As noted in the editorial, law enforcement and attorneys have been doing an excellent job of stepping up to this challenge, but the question was posed: What is the Legislature doing? A fair question given that comprehensive laws are paramount to the ability for law enforcement and the judicial system to make effective impacts.
Due to the complexity and urgency of the issue, it’s likely we will see a number of individual bills presented on the subject of human trafficking as it relates to supply, demand, training, enforcement and victim services. No doubt, funding will be a critical aspect.
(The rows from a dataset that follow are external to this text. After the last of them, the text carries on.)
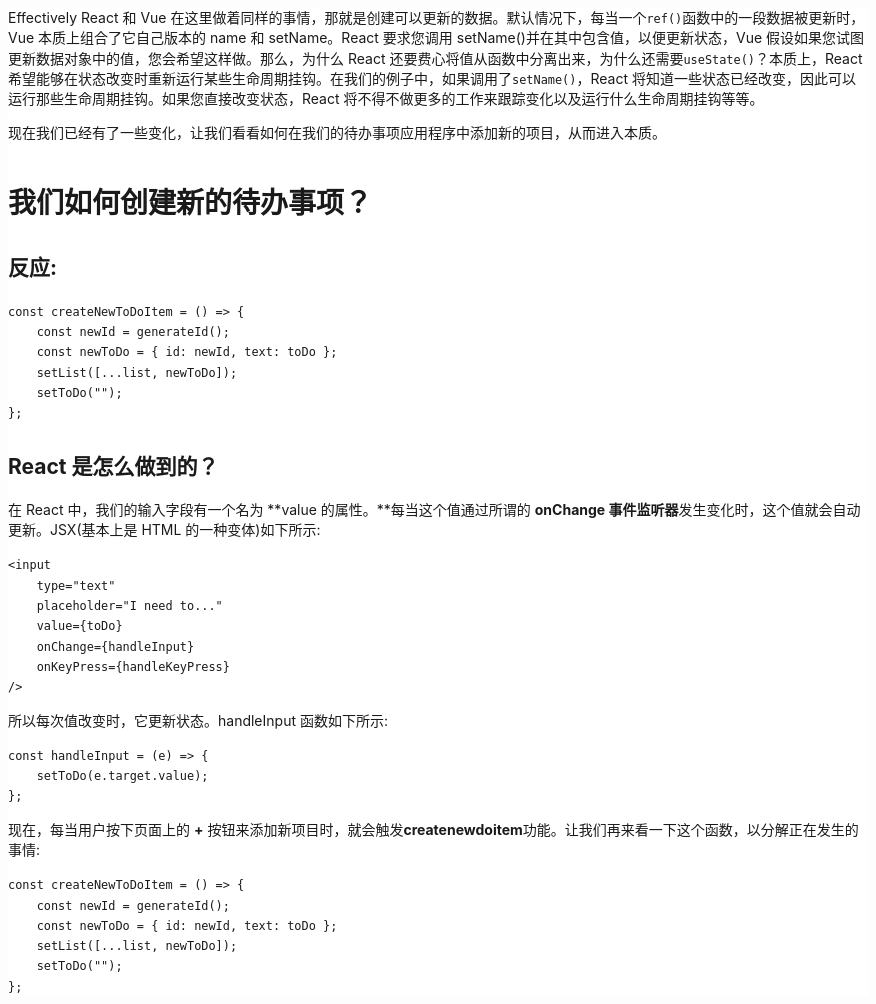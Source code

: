 Effectively React 和 Vue 在这里做着同样的事情，那就是创建可以更新的数据。默认情况下，每当一个`ref()`函数中的一段数据被更新时，Vue 本质上组合了它自己版本的 name 和 setName。React 要求您调用 setName()并在其中包含值，以便更新状态，Vue 假设如果您试图更新数据对象中的值，您会希望这样做。那么，为什么 React 还要费心将值从函数中分离出来，为什么还需要`useState()`？本质上，React 希望能够在状态改变时重新运行某些生命周期挂钩。在我们的例子中，如果调用了`setName()`，React 将知道一些状态已经改变，因此可以运行那些生命周期挂钩。如果您直接改变状态，React 将不得不做更多的工作来跟踪变化以及运行什么生命周期挂钩等等。

现在我们已经有了一些变化，让我们看看如何在我们的待办事项应用程序中添加新的项目，从而进入本质。

# 我们如何创建新的待办事项？

## 反应:

```
const createNewToDoItem = () => {
    const newId = generateId();
    const newToDo = { id: newId, text: toDo };
    setList([...list, newToDo]);
    setToDo("");
};
```

## React 是怎么做到的？

在 React 中，我们的输入字段有一个名为 **value 的属性。**每当这个值通过所谓的 **onChange 事件监听器**发生变化时，这个值就会自动更新。JSX(基本上是 HTML 的一种变体)如下所示:

```
<input
    type="text"
    placeholder="I need to..."
    value={toDo}
    onChange={handleInput}
    onKeyPress={handleKeyPress}
/>
```

所以每次值改变时，它更新状态。handleInput 函数如下所示:

```
const handleInput = (e) => {
    setToDo(e.target.value);
};
```

现在，每当用户按下页面上的 **+** 按钮来添加新项目时，就会触发**createnewdoitem**功能。让我们再来看一下这个函数，以分解正在发生的事情:

```
const createNewToDoItem = () => {
    const newId = generateId();
    const newToDo = { id: newId, text: toDo };
    setList([...list, newToDo]);
    setToDo("");
};
```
The North Dakota Uniform Laws Commission, comprised in part by legislative and judicial members, will recommend language move forward in the 2015 session on the “Prevention and Remedies for Human Trafficking.” Essentially, this act would provide for comprehensive definitions, penalties, victim restitution, service eligibility and protections, a Governor’s Trafficking Council, and law enforcement protocols. Like the necessary under-structure of a bridge, this would provide for the foundation necessary to support enforceability and victim assistance. If passed, it would move North Dakota toward alignment with other state and federal laws for greater continuity.
Simultaneously, work has been ongoing by a number of legislators, concerned individuals and private service providers to address the many needs presented once victims and survivors are identified. In the past year, tremendous gains have been made. Certainly, much more lies ahead. With the continued determination of the legal/law community, legislators and the concerned public, there is great optimism we will make decisive impacts in the 2015 legislative session against all forms of human trafficking in North Dakota.
Mooney, D-Cummings, represents District 20 in the North Dakota House of Representatives.